» **How to complete this task**: All lines from the one with "At this point, the" onward, through the last line of the records below, are to be retyped word for word.

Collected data
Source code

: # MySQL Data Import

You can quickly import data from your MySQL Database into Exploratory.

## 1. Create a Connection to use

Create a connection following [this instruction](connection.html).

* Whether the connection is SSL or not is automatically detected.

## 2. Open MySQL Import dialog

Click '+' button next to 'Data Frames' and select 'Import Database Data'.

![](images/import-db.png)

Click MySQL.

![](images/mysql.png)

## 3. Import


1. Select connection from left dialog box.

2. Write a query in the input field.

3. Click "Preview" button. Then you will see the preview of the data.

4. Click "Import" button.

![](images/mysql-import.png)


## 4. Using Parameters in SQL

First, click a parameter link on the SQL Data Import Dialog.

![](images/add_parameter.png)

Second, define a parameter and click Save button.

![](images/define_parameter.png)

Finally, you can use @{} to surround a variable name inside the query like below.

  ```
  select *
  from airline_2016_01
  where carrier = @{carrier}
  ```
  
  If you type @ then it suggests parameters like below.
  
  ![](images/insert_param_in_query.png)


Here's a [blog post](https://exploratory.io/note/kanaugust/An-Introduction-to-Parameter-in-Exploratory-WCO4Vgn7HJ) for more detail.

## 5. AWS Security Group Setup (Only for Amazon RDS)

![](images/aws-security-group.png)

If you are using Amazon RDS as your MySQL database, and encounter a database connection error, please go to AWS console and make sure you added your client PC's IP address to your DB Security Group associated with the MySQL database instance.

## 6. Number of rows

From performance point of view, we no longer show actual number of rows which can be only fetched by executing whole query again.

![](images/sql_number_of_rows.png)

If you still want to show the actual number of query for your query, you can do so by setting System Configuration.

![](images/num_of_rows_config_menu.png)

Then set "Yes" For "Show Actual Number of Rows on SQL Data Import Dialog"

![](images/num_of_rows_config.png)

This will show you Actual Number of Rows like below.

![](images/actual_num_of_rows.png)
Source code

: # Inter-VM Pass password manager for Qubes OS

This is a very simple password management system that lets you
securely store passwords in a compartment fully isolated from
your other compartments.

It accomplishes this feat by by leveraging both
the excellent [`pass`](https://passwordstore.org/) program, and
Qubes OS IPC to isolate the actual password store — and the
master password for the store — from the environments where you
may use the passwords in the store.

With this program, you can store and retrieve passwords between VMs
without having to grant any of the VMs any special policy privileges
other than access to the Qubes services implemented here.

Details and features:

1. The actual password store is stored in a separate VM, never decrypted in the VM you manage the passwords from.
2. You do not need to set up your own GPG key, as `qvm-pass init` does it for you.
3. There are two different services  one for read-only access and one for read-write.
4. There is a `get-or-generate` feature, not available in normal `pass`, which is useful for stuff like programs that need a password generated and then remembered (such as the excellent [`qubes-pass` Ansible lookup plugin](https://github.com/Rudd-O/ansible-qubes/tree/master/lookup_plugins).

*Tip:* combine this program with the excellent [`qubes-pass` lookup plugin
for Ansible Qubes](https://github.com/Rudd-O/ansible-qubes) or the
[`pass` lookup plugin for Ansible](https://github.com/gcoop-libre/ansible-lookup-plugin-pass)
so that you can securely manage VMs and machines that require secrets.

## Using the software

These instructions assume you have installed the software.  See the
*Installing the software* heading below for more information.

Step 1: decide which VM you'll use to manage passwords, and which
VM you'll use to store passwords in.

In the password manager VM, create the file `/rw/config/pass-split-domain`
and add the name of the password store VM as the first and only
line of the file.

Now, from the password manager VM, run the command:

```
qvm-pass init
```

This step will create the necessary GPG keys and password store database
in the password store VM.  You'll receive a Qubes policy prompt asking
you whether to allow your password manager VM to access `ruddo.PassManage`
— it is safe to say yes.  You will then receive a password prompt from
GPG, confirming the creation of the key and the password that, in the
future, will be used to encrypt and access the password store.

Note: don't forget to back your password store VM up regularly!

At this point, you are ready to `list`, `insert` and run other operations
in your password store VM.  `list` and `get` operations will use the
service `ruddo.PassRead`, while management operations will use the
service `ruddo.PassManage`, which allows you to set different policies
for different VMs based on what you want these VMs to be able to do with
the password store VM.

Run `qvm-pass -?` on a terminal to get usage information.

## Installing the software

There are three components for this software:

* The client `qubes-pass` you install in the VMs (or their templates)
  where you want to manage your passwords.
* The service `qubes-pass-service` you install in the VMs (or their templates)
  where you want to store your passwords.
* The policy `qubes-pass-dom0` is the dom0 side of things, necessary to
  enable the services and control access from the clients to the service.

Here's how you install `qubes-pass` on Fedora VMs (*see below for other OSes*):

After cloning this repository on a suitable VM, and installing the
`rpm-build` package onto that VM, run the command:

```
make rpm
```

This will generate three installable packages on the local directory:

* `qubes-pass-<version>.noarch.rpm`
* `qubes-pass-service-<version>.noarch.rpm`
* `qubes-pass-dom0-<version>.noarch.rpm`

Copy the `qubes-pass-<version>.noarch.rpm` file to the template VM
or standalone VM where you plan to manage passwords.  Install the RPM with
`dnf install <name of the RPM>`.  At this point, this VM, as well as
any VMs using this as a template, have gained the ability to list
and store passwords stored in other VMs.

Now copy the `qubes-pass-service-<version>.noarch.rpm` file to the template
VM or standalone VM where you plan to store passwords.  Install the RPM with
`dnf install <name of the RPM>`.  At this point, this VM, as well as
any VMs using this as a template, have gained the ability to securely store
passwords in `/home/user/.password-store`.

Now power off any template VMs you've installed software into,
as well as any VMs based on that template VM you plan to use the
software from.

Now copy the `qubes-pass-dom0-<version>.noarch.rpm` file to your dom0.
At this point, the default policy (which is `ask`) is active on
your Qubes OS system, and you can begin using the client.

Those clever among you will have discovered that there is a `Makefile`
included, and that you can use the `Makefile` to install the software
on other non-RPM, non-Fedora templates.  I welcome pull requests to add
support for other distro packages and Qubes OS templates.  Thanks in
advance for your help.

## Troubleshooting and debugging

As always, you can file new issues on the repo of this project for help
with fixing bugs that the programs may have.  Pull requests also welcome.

» **Answer space**:
At this point, the default policy (which is `ask`) is active on
your Qubes OS system, and you can begin using the client.

Those clever among you will have discovered that there is a `Makefile`
included, and that you can use the `Makefile` to install the software
on other non-RPM, non-Fedora templates.  I welcome pull requests to add
support for other distro packages and Qubes OS templates.  Thanks in
advance for your help.

## Troubleshooting and debugging

As always, you can file new issues on the repo of this project for help
with fixing bugs that the programs may have.  Pull requests also welcome.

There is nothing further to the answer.